Antep gezisinin 2. kısımı parkantep eğlence merkezi oldu.
O kadar gezilecek yer belirledik ki hepsi bir hafta sonuna sığamayacak kadar çok olduğundan tercihimizi buradan yana kullandık. Dışarıdan bakılınca beklentim daha fazlaydı açık söyleyeyim. İçeride daha farklı etkinlikler, eğlence alanları bekliyordum. Burası bildiğimiz luna parkın biraz daha geniş alana serpiştirilmiş ve parası girişte peşin ödenen şekli...
Açık alan üzerine kurulu olduğundan iyi ki şapkalarımız gözlükler yanımızdaydı, biraz yine de yandık ve çok sıcakladık ama neyse artık...
Çoğunlukla çocukların binebileceği şeyler vardı. Erişkinler için zaten yetersiz ve gereksiz. Belki ergenler için de pek cazip olmayabilir.
Bu ördek üstünde gezintimiz...Bizimkinde fobi oluştu, yalnız binmek istemedi hiçbirine, neyse ki anne babaların da binmesine izin veriliyordu.
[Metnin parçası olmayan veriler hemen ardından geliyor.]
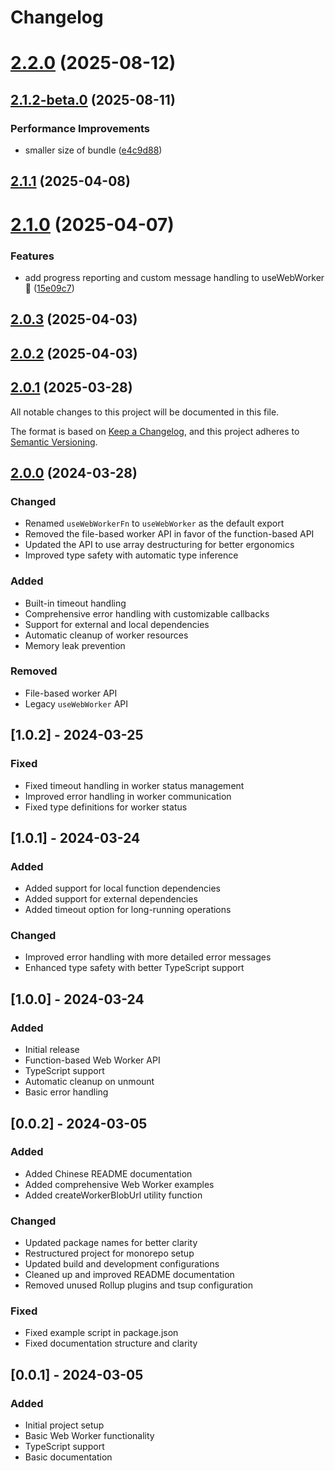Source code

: # Changelog

# [2.2.0](https://github.com/CoderSerio/useWebWorker/compare/v2.1.2-beta.0...v2.2.0) (2025-08-12)

## [2.1.2-beta.0](https://github.com/CoderSerio/useWebWorker/compare/v2.1.1...v2.1.2-beta.0) (2025-08-11)

### Performance Improvements

- smaller size of bundle ([e4c9d88](https://github.com/CoderSerio/useWebWorker/commit/e4c9d88e48dbadc2c39526ee97793818180906d1))

## [2.1.1](https://github.com/CoderSerio/useWebWorker/compare/v2.1.0...v2.1.1) (2025-04-08)

# [2.1.0](https://github.com/CoderSerio/useWebWorker/compare/v2.0.3...v2.1.0) (2025-04-07)

### Features

- add progress reporting and custom message handling to useWebWorker 🐹 ([15e09c7](https://github.com/CoderSerio/useWebWorker/commit/15e09c7f60789cca49ec3b2ff1a3752e450f4527))

## [2.0.3](https://github.com/CoderSerio/useWebWorker/compare/v2.0.2...v2.0.3) (2025-04-03)

## [2.0.2](https://github.com/CoderSerio/useWebWorker/compare/v2.0.1...v2.0.2) (2025-04-03)

## [2.0.1](https://github.com/CoderSerio/useWebWorker/compare/v2.0.0...v2.0.1) (2025-03-28)

All notable changes to this project will be documented in this file.

The format is based on [Keep a Changelog](https://keepachangelog.com/en/1.0.0/),
and this project adheres to [Semantic Versioning](https://semver.org/spec/v2.0.0.html).

## [2.0.0](https://github.com/CoderSerio/useWebWorker/compare/v1.0.2...v2.0.0) (2024-03-28)

### Changed

- Renamed `useWebWorkerFn` to `useWebWorker` as the default export
- Removed the file-based worker API in favor of the function-based API
- Updated the API to use array destructuring for better ergonomics
- Improved type safety with automatic type inference

### Added

- Built-in timeout handling
- Comprehensive error handling with customizable callbacks
- Support for external and local dependencies
- Automatic cleanup of worker resources
- Memory leak prevention

### Removed

- File-based worker API
- Legacy `useWebWorker` API

## [1.0.2] - 2024-03-25

### Fixed

- Fixed timeout handling in worker status management
- Improved error handling in worker communication
- Fixed type definitions for worker status

## [1.0.1] - 2024-03-24

### Added

- Added support for local function dependencies
- Added support for external dependencies
- Added timeout option for long-running operations

### Changed

- Improved error handling with more detailed error messages
- Enhanced type safety with better TypeScript support

## [1.0.0] - 2024-03-24

### Added

- Initial release
- Function-based Web Worker API
- TypeScript support
- Automatic cleanup on unmount
- Basic error handling

## [0.0.2] - 2024-03-05

### Added

- Added Chinese README documentation
- Added comprehensive Web Worker examples
- Added createWorkerBlobUrl utility function

### Changed

- Updated package names for better clarity
- Restructured project for monorepo setup
- Updated build and development configurations
- Cleaned up and improved README documentation
- Removed unused Rollup plugins and tsup configuration

### Fixed

- Fixed example script in package.json
- Fixed documentation structure and clarity

## [0.0.1] - 2024-03-05

### Added

- Initial project setup
- Basic Web Worker functionality
- TypeScript support
- Basic documentation
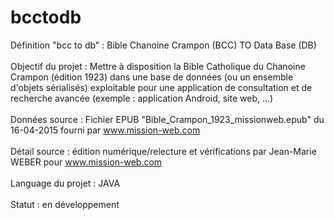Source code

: # bcctodb
Définition "bcc to db" : Bible Chanoine Crampon (BCC) TO Data Base (DB)
<br>
<br>
Objectif du projet : Mettre à disposition la Bible Catholique du Chanoine Crampon (édition 1923) dans une base de données (ou un ensemble d'objets sérialisés) exploitable pour une application de consultation et de recherche avancée (exemple : application Android, site web, ...)
<br>
<br>
Données source : Fichier EPUB "Bible_Crampon_1923_missionweb.epub" du 16-04-2015 fourni par www.mission-web.com
<br>
<br>
Détail source : édition numérique/relecture et vérifications par Jean-Marie WEBER pour www.mission-web.com
<br>
<br>
Language du projet : JAVA
<br>
<br>
Statut : en développement
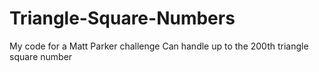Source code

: # Triangle-Square-Numbers
My code for a Matt Parker challenge
Can handle up to the 200th triangle square number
Tercihi pembe veya mordan yana yine...
Baba beni yalnız bırakma bakışı
Bu zıplayan arabalara ilk olarak yalnız bindi. Burada korktuğu için diğerlerine binemedi ...
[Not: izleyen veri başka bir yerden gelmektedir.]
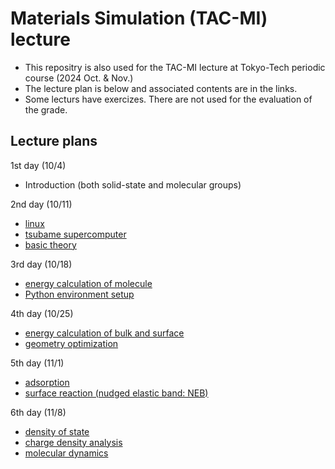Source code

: <!-- 
* This repository is for those who want to learn the DFT (density functional theory) calculations using VASP.
* VASP stands for Vienna ab initio simulation package, and it is the software package to do the DFT calculation with plane-wave basis set.
* For beginners in the DFT to do VASP, learn by the following order:
    1. [linux.md (jumps to a file in other repository)](https://github.com/ishikawa-group/gaussian_how_to/blob/main/linux.md)
    2. [energy_molecule.md](./english/energy_molecule.md)
    3. [energy_bulk.md](./english/energy_bulk.md)
    4. [optimize.md](./english/optimize.md)
    5. [molecular_dynamics.md](./english/molecular_dynamics.md)

* Followings should be seen if necessary:
    + [tsubame.md (jumps to a file in other repository)](https://github.com/ishikawa-group/gaussian_how_to/blob/main/tsubame.md)
    + [compile.md (Japanese only)](./compile/compile_en.md)
    
* The `test` directory contains input files for a simple VASP calculaiton. You can use it to check your VASP compiation is correctly done or not.
  These examples are selected from VASP wiki.
    + CO molecule geometry optimization: https://www.vasp.at/wiki/index.php/CO

---
-->

# Materials Simulation (TAC-MI) lecture
* This repositry is also used for the TAC-MI lecture at Tokyo-Tech periodic course (2024 Oct. & Nov.)
* The lecture plan is below and associated contents are in the links.
* Some lecturs have exercizes. There are not used for the evaluation of the grade.

<!--
---

* The task for report (evaluation) is shown [on this page](./english/task.md).
* The deadline of the report submission is **11/22**.
* If you have any question, feel free to ask: ishikawa.a.ai@m.titech.ac.jp

---
-->

## Lecture plans
1st day (10/4)
  + Introduction (both solid-state and molecular groups)

2nd day (10/11)
  + [linux](https://github.com/ishikawa-group/gaussian_how_to/blob/main/linux.md)
  + [tsubame supercomputer](https://github.com/ishikawa-group/gaussian_how_to/blob/main/tsubame.md)
  + [basic theory](./english/theory.md)

3rd day (10/18)
  + [energy calculation of molecule](./english/energy_molecule.md)
  + [Python environment setup](https://github.com/ishikawa-group/python_introduction/blob/main/setup.md)

4th day (10/25)
  + [energy calculation of bulk and surface](./english/energy_bulk.md)
  + [geometry optimization](./english/optimization.md)

5th day (11/1)
  + [adsorption](./english/adsorption.md)
  + [surface reaction (nudged elastic band: NEB)](./english/transition_state.md)

6th day (11/8)
  + [density of state](./english/dos.md)
  + [charge density analysis](./english/charge.md)
  + [molecular dynamics](./english/molecular_dynamics.md)
 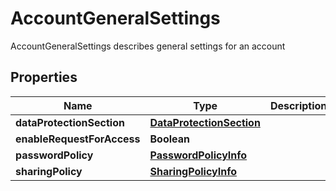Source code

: 

# AccountGeneralSettings

AccountGeneralSettings describes general settings for an account
## Properties

Name | Type | Description | Notes
------------ | ------------- | ------------- | -------------
**dataProtectionSection** | [**DataProtectionSection**](DataProtectionSection.md) |  |  [optional]
**enableRequestForAccess** | **Boolean** |  |  [optional]
**passwordPolicy** | [**PasswordPolicyInfo**](PasswordPolicyInfo.md) |  |  [optional]
**sharingPolicy** | [**SharingPolicyInfo**](SharingPolicyInfo.md) |  |  [optional]



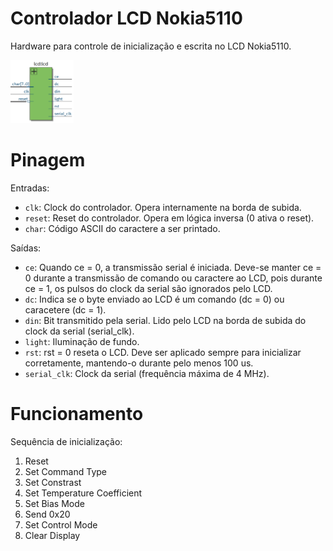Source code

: # Controlador LCD Nokia5110

Hardware para controle de inicialização e escrita no LCD Nokia5110.
<p align="left">
    <img width="20%" height="20%" src="rtl.png">
</p>

# Pinagem
Entradas:
- `clk`: Clock do controlador. Opera internamente na borda de subida.
- `reset`: Reset do controlador. Opera em lógica inversa (0 ativa o reset).
- `char`: Código ASCII do caractere a ser printado.
  
Saídas:
- `ce`: Quando ce = 0, a transmissão serial é iniciada. Deve-se manter ce = 0 durante a transmissão de comando ou caractere ao LCD, pois durante ce = 1, os pulsos do clock da serial       são ignorados pelo LCD.
- `dc`: Indica se o byte enviado ao LCD é um comando (dc = 0) ou caracetere (dc = 1).
- `din`: Bit transmitido pela serial. Lido pelo LCD na borda de subida do clock da serial (serial_clk).
- `light`: Iluminação de fundo.
- `rst`: rst = 0 reseta o LCD. Deve ser aplicado sempre para inicializar corretamente, mantendo-o durante pelo menos 100 us.
- `serial_clk`: Clock da serial (frequência máxima de 4 MHz).

# Funcionamento
Sequência de inicialização:
1. Reset
2. Set Command Type
3. Set Constrast
4. Set Temperature Coefficient
5. Set Bias Mode
6. Send 0x20
7. Set Control Mode
8. Clear Display
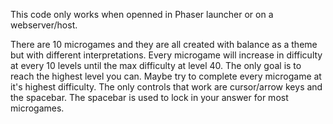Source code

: This code only works when openned in Phaser launcher or on a webserver/host.

There are 10 microgames and they are all created with balance as a theme but with different interpretations.
Every microgame will increase in difficulty at every 10 levels until the max difficulty at level 40.
The only goal is to reach the highest level you can. Maybe try to complete every microgame at it's highest difficulty.
The only controls that work are cursor/arrow keys and the spacebar. The spacebar is used to lock in your answer for most microgames.
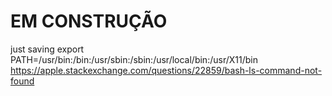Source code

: # EM CONSTRUÇÃO

just saving
export PATH=/usr/bin:/bin:/usr/sbin:/sbin:/usr/local/bin:/usr/X11/b‌​in
https://apple.stackexchange.com/questions/22859/bash-ls-command-not-found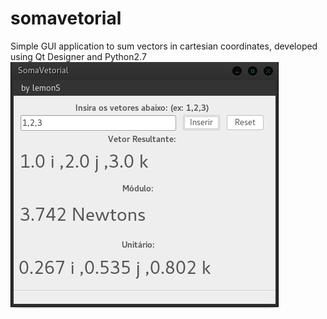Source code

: # somavetorial
Simple GUI application to sum vectors in cartesian coordinates, developed using Qt Designer and Python2.7 
![](https://github.com/llemonS/somavetorial/blob/master/app.png)
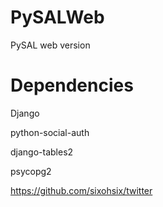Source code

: PySALWeb
========

PySAL web version

Dependencies
============
Django

python-social-auth

django-tables2

psycopg2

https://github.com/sixohsix/twitter

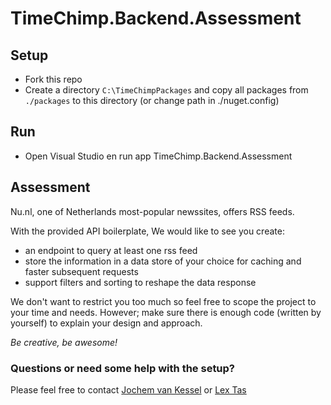 # TimeChimp.Backend.Assessment

## Setup

- Fork this repo
- Create a directory `C:\TimeChimpPackages` and copy all packages from `./packages` to this directory (or change path in ./nuget.config)

## Run

- Open Visual Studio en run app TimeChimp.Backend.Assessment

## Assessment

Nu.nl, one of Netherlands most-popular newssites, offers RSS feeds. 

With the provided API boilerplate, We would like to see you create:
- an endpoint to query at least one rss feed
- store the information in a data store of your choice for caching and faster subsequent requests
- support filters and sorting to reshape the data response

We don't want to restrict you too much so feel free to scope the project to your time and needs. 
However; make sure there is enough code (written by yourself) to explain your design and approach.

*Be creative, be awesome!*

### Questions or need some help with the setup?

Please feel free to contact [Jochem van Kessel](mailto:j.vankessel@timechimp.com?subject=TimeChimp%20Backend%20Assessment) or [Lex Tas](mailto:l.tas@timechimp.com?subject=TimeChimp%20Backend%20Assessment)
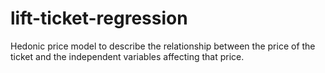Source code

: lift-ticket-regression
======================

Hedonic price model to describe the relationship between the price of the ticket and the independent variables affecting that price.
Bu fincana ben de bindim ve eşimin gazına gelip bindiğim için kendime çok kızdım. O kadar kötü baş dönmesi yapıyor ki... İnerken yürüyemem diye düşünüyordum ki neyse korktuğum gibi olmadı. En dayanıklımız da Elüş çıktı çok mutlu oldu, ben bağırdıkça o çıldırdı, kudurdu.
Islanma tehlikesi olduğundan buna binemedik...
Ata binme şansımız da vardı, biz önceki gün hayvanat bahçesinde bindiğimizden binmek istemedik.
Minik enderhalar çok tatlıydı ama çok yavaşlardı. Güneşin altında kavrula kavrula gezindik...
Girişte eski Antep evlerinin maketleri ve yöresel giysilerle cansız mankenler vardı.
Korku tüneli de vardı, tercih etmedik tabi.
Sonuç olarak güzeldi, eğlenceliydi ama olmasa da olurmuş. Kısıtlı zamanımızı boşa harcadık.
Bu arada giriş ücreti de kişi başı 15 Tl ve 4 yaş üstü paralı.
Daha ayrıntılı incelemek isteyenler için internet adresi burada ....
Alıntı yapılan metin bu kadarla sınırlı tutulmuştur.